→ What you will do:
Give again, exactly as written, each line of the material below starting at the line that contains "通俗一点来讲，中国政府对于互" and ending at the line that contains "由于中国政府对于VPN等加密". Both ends count, and no other line does.

-- -- --

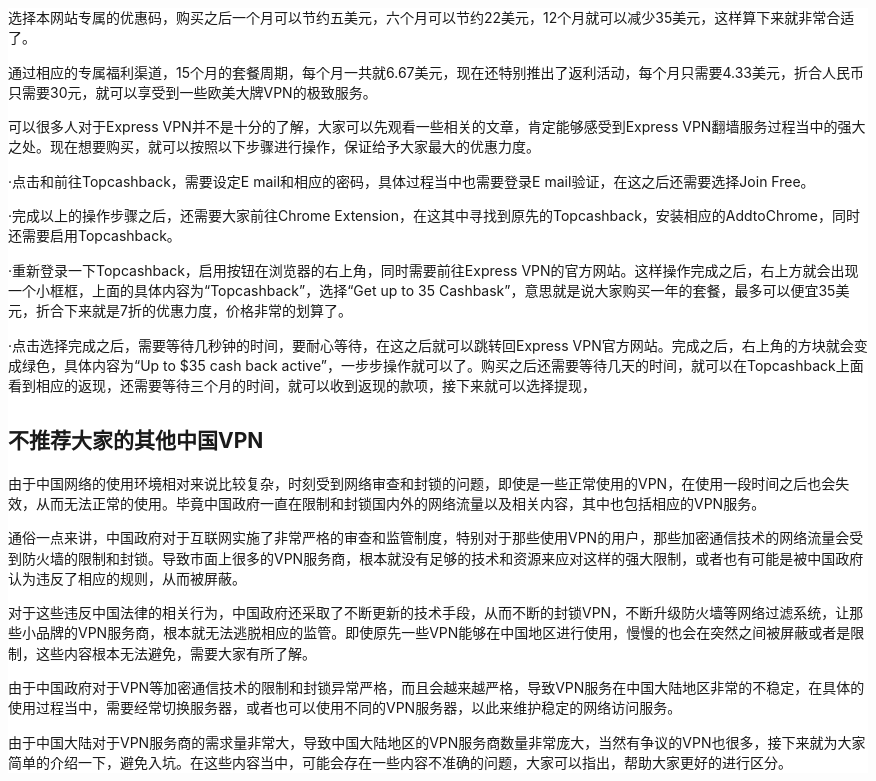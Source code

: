 选择本网站专属的优惠码，购买之后一个月可以节约五美元，六个月可以节约22美元，12个月就可以减少35美元，这样算下来就非常合适了。

通过相应的专属福利渠道，15个月的套餐周期，每个月一共就6.67美元，现在还特别推出了返利活动，每个月只需要4.33美元，折合人民币只需要30元，就可以享受到一些欧美大牌VPN的极致服务。

可以很多人对于Express VPN并不是十分的了解，大家可以先观看一些相关的文章，肯定能够感受到Express VPN翻墙服务过程当中的强大之处。现在想要购买，就可以按照以下步骤进行操作，保证给予大家最大的优惠力度。

·点击和前往Topcashback，需要设定E mail和相应的密码，具体过程当中也需要登录E mail验证，在这之后还需要选择Join Free。

·完成以上的操作步骤之后，还需要大家前往Chrome Extension，在这其中寻找到原先的Topcashback，安装相应的AddtoChrome，同时还需要启用Topcashback。

·重新登录一下Topcashback，启用按钮在浏览器的右上角，同时需要前往Express VPN的官方网站。这样操作完成之后，右上方就会出现一个小框框，上面的具体内容为“Topcashback”，选择“Get up to 35 Cashbask”，意思就是说大家购买一年的套餐，最多可以便宜35美元，折合下来就是7折的优惠力度，价格非常的划算了。

·点击选择完成之后，需要等待几秒钟的时间，要耐心等待，在这之后就可以跳转回Express VPN官方网站。完成之后，右上角的方块就会变成绿色，具体内容为“Up to $35 cash back active”，一步步操作就可以了。购买之后还需要等待几天的时间，就可以在Topcashback上面看到相应的返现，还需要等待三个月的时间，就可以收到返现的款项，接下来就可以选择提现，

## 不推荐大家的其他中国VPN

由于中国网络的使用环境相对来说比较复杂，时刻受到网络审查和封锁的问题，即使是一些正常使用的VPN，在使用一段时间之后也会失效，从而无法正常的使用。毕竟中国政府一直在限制和封锁国内外的网络流量以及相关内容，其中也包括相应的VPN服务。

通俗一点来讲，中国政府对于互联网实施了非常严格的审查和监管制度，特别对于那些使用VPN的用户，那些加密通信技术的网络流量会受到防火墙的限制和封锁。导致市面上很多的VPN服务商，根本就没有足够的技术和资源来应对这样的强大限制，或者也有可能是被中国政府认为违反了相应的规则，从而被屏蔽。

对于这些违反中国法律的相关行为，中国政府还采取了不断更新的技术手段，从而不断的封锁VPN，不断升级防火墙等网络过滤系统，让那些小品牌的VPN服务商，根本就无法逃脱相应的监管。即使原先一些VPN能够在中国地区进行使用，慢慢的也会在突然之间被屏蔽或者是限制，这些内容根本无法避免，需要大家有所了解。

由于中国政府对于VPN等加密通信技术的限制和封锁异常严格，而且会越来越严格，导致VPN服务在中国大陆地区非常的不稳定，在具体的使用过程当中，需要经常切换服务器，或者也可以使用不同的VPN服务器，以此来维护稳定的网络访问服务。

由于中国大陆对于VPN服务商的需求量非常大，导致中国大陆地区的VPN服务商数量非常庞大，当然有争议的VPN也很多，接下来就为大家简单的介绍一下，避免入坑。在这些内容当中，可能会存在一些内容不准确的问题，大家可以指出，帮助大家更好的进行区分。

-- -- --

→ Written response:
通俗一点来讲，中国政府对于互联网实施了非常严格的审查和监管制度，特别对于那些使用VPN的用户，那些加密通信技术的网络流量会受到防火墙的限制和封锁。导致市面上很多的VPN服务商，根本就没有足够的技术和资源来应对这样的强大限制，或者也有可能是被中国政府认为违反了相应的规则，从而被屏蔽。

对于这些违反中国法律的相关行为，中国政府还采取了不断更新的技术手段，从而不断的封锁VPN，不断升级防火墙等网络过滤系统，让那些小品牌的VPN服务商，根本就无法逃脱相应的监管。即使原先一些VPN能够在中国地区进行使用，慢慢的也会在突然之间被屏蔽或者是限制，这些内容根本无法避免，需要大家有所了解。

由于中国政府对于VPN等加密通信技术的限制和封锁异常严格，而且会越来越严格，导致VPN服务在中国大陆地区非常的不稳定，在具体的使用过程当中，需要经常切换服务器，或者也可以使用不同的VPN服务器，以此来维护稳定的网络访问服务。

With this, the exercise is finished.